While some might view Arianism as recognizing Jesus, in effect, as a prophet in all but terminology, we have been clear that Arians gave no evidence that they could think of rejecting Paul. [xvii] And the ‘deity’ of Jesus? Yes, Arians accepted this ‘divine’ – ‘divinity’ terminology in their allegiance to the innovative teachings of Paul, but—to their credit—they dragged their feet on defaulting to pagan concepts for understanding Jesus’ relationship to God.
Having left behind Jesus’ Aramaic language [xviii] context—wherein the original ‘Father’-‘Son’ relationship was a coded messianic metaphor (see Part 8)—the Church blindly followed Paul into the Greek and Latin language arena of literal conceptualizations of these terms, and has remained therein until today.
Arianism in its original form disappeared rapidly as a living force within the Roman Empire, and by the seventh century the last of the Arian tribes in Western Europe had been converted to Catholicism. (p. 227)
Soon, most of the Eastern world would come under the domination of a new religion offering another interpretation of Jesus’ nature and mission. The Islamic Jesus was not the incarnate God of Nicene Christianity or the superangelic Son of the Arians. In the view of the Muslim conquerors, he was a divinely inspired man: a spiritual genius ranking with the greatest prophets, Moses and Muhammad himself. Apparently, this teaching struck a chord among large numbers of easterners who still thought of God as unitary, and who had not fully accepted Jesus’ incorporation into the Godhead. This may explain why, in the Middle East and North Africa, the whole [Christian] structure was swept away in a few decades by the Arab tribes and their clear Moslem doctrine of One God. With the ascension of Islam, Arianism as a discrete religious philosophy disappeared in the East as well as in the West. (Rubenstein, pp. 230-231)
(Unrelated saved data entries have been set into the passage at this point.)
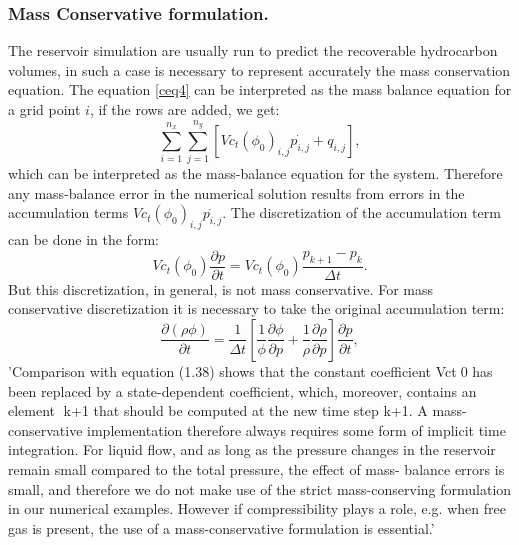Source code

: \documentclass[a4paper,10pt]{report}
\begin{document}
\subsubsection{Mass Conservative formulation.}
The reservoir simulation are usually run to predict the recoverable hydrocarbon volumes, 
in such a case is necessary to represent accurately the mass conservation equation.
The equation \eqref{ceq4} can be interpreted as the mass balance equation for a grid point $i$,
if the rows are added, we get:
\begin{equation}
 \sum_{i=1}^{n_x} \sum_{j=1}^{n_y}[Vc_t(\phi_0)_{i,j}\dot{p_{i,j}}+q_{i,j}],
\end{equation}
which can be interpreted as the mass-balance equation for the system. Therefore any mass-balance
error in the numerical solution results from errors in the accumulation terms 
$Vc_t(\phi_0)_{i,j}\dot{p_{i,j}}.$
The discretization of the accumulation term can be done in the form:
\begin{equation}
 Vc_t(\phi_0)\frac{\partial p}{\partial t}=Vc_t(\phi_0)\frac{p_{k+1}-p_{k}}{\Delta t}.
\end{equation}
But this discretization, in general, is not mass conservative. For mass conservative discretization
it is necessary to take the original accumulation term:
\begin{equation*}
 \frac{\partial(\rho \phi)}{\partial t}=\frac{1}{\Delta t}\left[
 \frac{1}{\phi}\frac{\partial \phi}{\partial p}+\frac{1}{\rho}\frac{\partial\rho }{\partial p}
\right]\frac{\partial p}{\partial t},
 \end{equation*}
'Comparison with equation (1.38) shows that the constant coefficient Vct0 has been replaced
by a state-dependent coefficient, which, moreover, contains an element k+1 that should be
computed at the new time step k+1. A mass-conservative implementation therefore always
requires some form of implicit time integration. For liquid flow, and as long as the pressure
changes in the reservoir remain small compared to the total pressure, the effect of mass-
balance errors is small, and therefore we do not make use of the strict mass-conserving
formulation in our numerical examples. However if compressibility plays a role, e.g. when
free gas is present, the use of a mass-conservative formulation is essential.'
\newpage
\end{document}
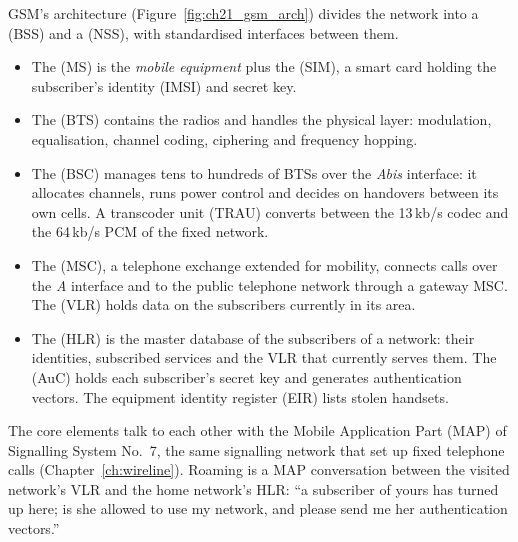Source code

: GSM's architecture (Figure~\ref{fig:ch21_gsm_arch}) divides the network into a
 (BSS) and a  (NSS), with
standardised interfaces between them.
\begin{itemize}
\item The  (MS) is the \emph{mobile equipment} plus the
 (SIM), a smart card holding the subscriber's identity (IMSI) and
secret key.
\item The  (BTS) contains the radios and handles the physical layer:
modulation, equalisation, channel coding, ciphering and frequency hopping.
\item The  (BSC) manages tens to hundreds of BTSs over the \emph{Abis}
interface: it allocates channels, runs power control and decides on handovers between its own
cells. A transcoder unit (TRAU) converts between the 13\,kb/s codec and the 64\,kb/s PCM of the
fixed network.
\item The  (MSC), a telephone exchange extended for mobility, connects
calls over the \emph{A} interface and to the public telephone network through a gateway MSC. The
 (VLR) holds data on the subscribers currently in its area.
\item The  (HLR) is the master database of the subscribers of a
network: their identities, subscribed services and the VLR that currently serves them. The
 (AuC) holds each subscriber's secret key and generates authentication
vectors. The equipment identity register (EIR) lists stolen handsets.
\end{itemize}
The core elements talk to each other with the Mobile Application Part (MAP) of Signalling System
No.~7, the same signalling network that set up fixed telephone calls (Chapter~\ref{ch:wireline}).
Roaming is a MAP conversation between the visited network's VLR and the home network's HLR: ``a
subscriber of yours has turned up here; is she allowed to use my network, and please send me her
authentication vectors.''

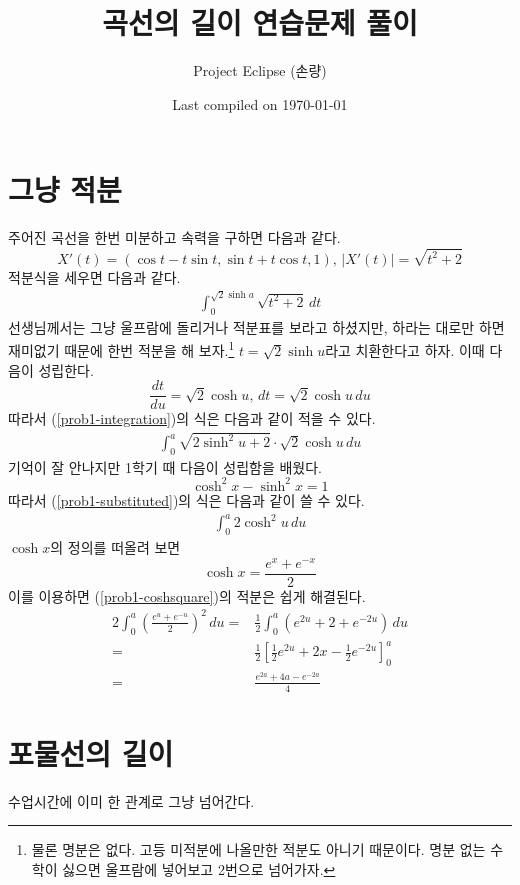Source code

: \documentclass{scrartcl}
\title{곡선의 길이 연습문제 풀이}
\author{Project Eclipse (손량)}
\date{Last compiled on \today}
\begin{document}
\maketitle

\section{그냥 적분}
주어진 곡선을 한번 미분하고 속력을 구하면 다음과 같다.
\[X'(t)=(\cos t-t\sin t, \sin t+t\cos t, 1),\,|X'(t)|=\sqrt{t^2+2}\]
적분식을 세우면 다음과 같다.
\begin{align}\label{prob1-integration}
\int^{\sqrt{2}\sinh a}_0 \sqrt{t^2+2}\,dt
\end{align}
선생님께서는 그냥 울프람에 돌리거나 적분표를 보라고 하셨지만, 하라는 대로만 하면 재미없기 때문에 한번 적분을 해 보자.\footnote{물론 명분은 없다. 고등 미적분에 나올만한 적분도 아니기 때문이다. 명분 없는 수학이 싫으면 울프람에 넣어보고 2번으로 넘어가자.} \(t=\sqrt{2}\sinh u\)라고 치환한다고 하자. 이때 다음이 성립한다.
\[\frac{dt}{du}=\sqrt{2}\cosh u,\,dt=\sqrt{2}\cosh u\,du\]
따라서 (\ref{prob1-integration})의 식은 다음과 같이 적을 수 있다.
\begin{align}\label{prob1-substituted}
\int^a_0 \sqrt{2\sinh^2 u + 2}\cdot\sqrt{2}\cosh u\,du
\end{align}
기억이 잘 안나지만 1학기 때 다음이 성립함을 배웠다.
\[\cosh^2 x-\sinh^2 x=1\]
따라서 (\ref{prob1-substituted})의 식은 다음과 같이 쓸 수 있다.
\begin{align}\label{prob1-coshsquare}
\int^a_0 2\cosh^2 u\,du
\end{align}
\(\cosh x\)의 정의를 떠올려 보면
\[\cosh x=\frac{e^x+e^{-x}}{2}\]
이를 이용하면 (\ref{prob1-coshsquare})의 적분은 쉽게 해결된다.
\begin{align*}
2\int^a_0 \left( \frac{e^u+e^{-u}}{2} \right)^2\,du=&\frac{1}{2}\int^a_0 \left(e^{2u}+2+e^{-2u}\right)\,du \\
=&\frac{1}{2}\left[ \frac{1}{2}e^{2u}+2x-\frac{1}{2}e^{-2u} \right]^a_0 \\
=&\frac{e^{2a}+4a-e^{-2a}}{4}
\end{align*}

\section{포물선의 길이}
수업시간에 이미 한 관계로 그냥 넘어간다.
\end{document}
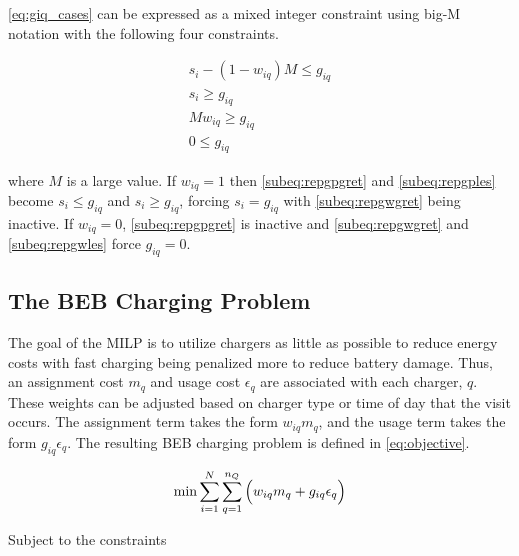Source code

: \documentclass[utf8]{FrontiersinHarvard}
\begin{document}
\autoref{eq:giq_cases} can be expressed as a mixed integer constraint using big-M notation with the following four
constraints.

\begin{subequations}
    \label{eq:slack_gain}
\begin{align}
    s_i - (1 - w_{iq})M \leq g_{iq}  \label{subeq:repgpgret} \\
    s_i \geq g_{iq}                 \label{subeq:repgples} \\
    Mw_{iq} \geq g_{iq}              \label{subeq:repgwgret} \\
    0 \leq g_{iq}                   \label{subeq:repgwles}
\end{align}
\end{subequations}

\noindent
where \(M\) is a large value. If \(w_{iq} = 1\) then \autoref{subeq:repgpgret} and \autoref{subeq:repgples} become \(s_i \leq
g_{iq}\) and \(s_i \geq g_{iq}\), forcing \(s_i = g_{iq}\) with \autoref{subeq:repgwgret} being inactive. If \(w_{iq} = 0\),
\autoref{subeq:repgpgret} is inactive and \autoref{subeq:repgwgret} and \autoref{subeq:repgwles} force \(g_{iq} = 0\).

\subsection{The BEB Charging Problem}
\label{sec:BEB_MILP}
The goal of the MILP is to utilize chargers as little as possible to reduce energy costs with fast charging being
penalized more to reduce battery damage. Thus, an assignment cost \(m_q\) and usage cost \(\epsilon_q\) are associated with each
charger, \(q\). These weights can be adjusted based on charger type or time of day that the visit occurs. The assignment
term takes the form \(w_{iq}m_q\), and the usage term takes the form \(g_{iq} \epsilon_q\). The resulting BEB charging problem is
defined in \autoref{eq:objective}.

\begin{equation}
\label{eq:objective}
	\min \sum_{i=1}^N \sum_{q=1}^{n_Q} \Big( w_{iq} m_q + g_{iq} \epsilon_q \Big) \\
\end{equation}

Subject to the constraints
\end{document}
Yet, in fact, Arianism [xix] would never completely die among Christians:
About one thousand years later, Arian beliefs would be espoused by a number of well-known English Protestants, some of whom would go on to create Unitarianism. (p. 227)
Unitarian Christians Today
Today the Unitarian Church/ Unitarian Universalist Society [xx] is a widespread, socially active movement—dating back to the mid-sixteenth century in Protestant [Christian] Europe—with religious services and discussion groups appealing to people from a variety of Christian, even Jewish and other, backgrounds.
Unitarians are linked historically to an anti-Trinitarian belief system in which Jesus is seen as a prophet; they reject other mainline Christian beliefs like “original sin,” [xxi] “predestination” (predetermination) [xxii] and biblical “inerrancy.” [xxiii] They appreciate hearing diverse viewpoints and welcome Muslim speakers. Unfortunately, not many serious persons of Christian heritage are familiar with this option within Christianity, nor are they aware of the option of pure monotheism (Islam!) Thus most disaffected Christians choose—from among a narrowed set of options—to leave behind organized religion altogether or to consider something more contemplative or rationally spiritual.
Arian Christians –> Muslims
As we know, when the Muslim political conquest swept across North Africa, Mesopotamia and Asia Minor, Islam came to be readily accepted by Christian populations that had been Arian in their orientation to Jesus. Centuries later, in Medieval Christian Europe, the effects of Islamic conquest were still being felt culturally and academically: Arabic was a predominant language of scholarship, with ties to Andalusian Muslim Spain. [xxiv] All of this is beyond the scope of the topic at hand, although potentially of great historical interest in our interactions with our interfaith partners.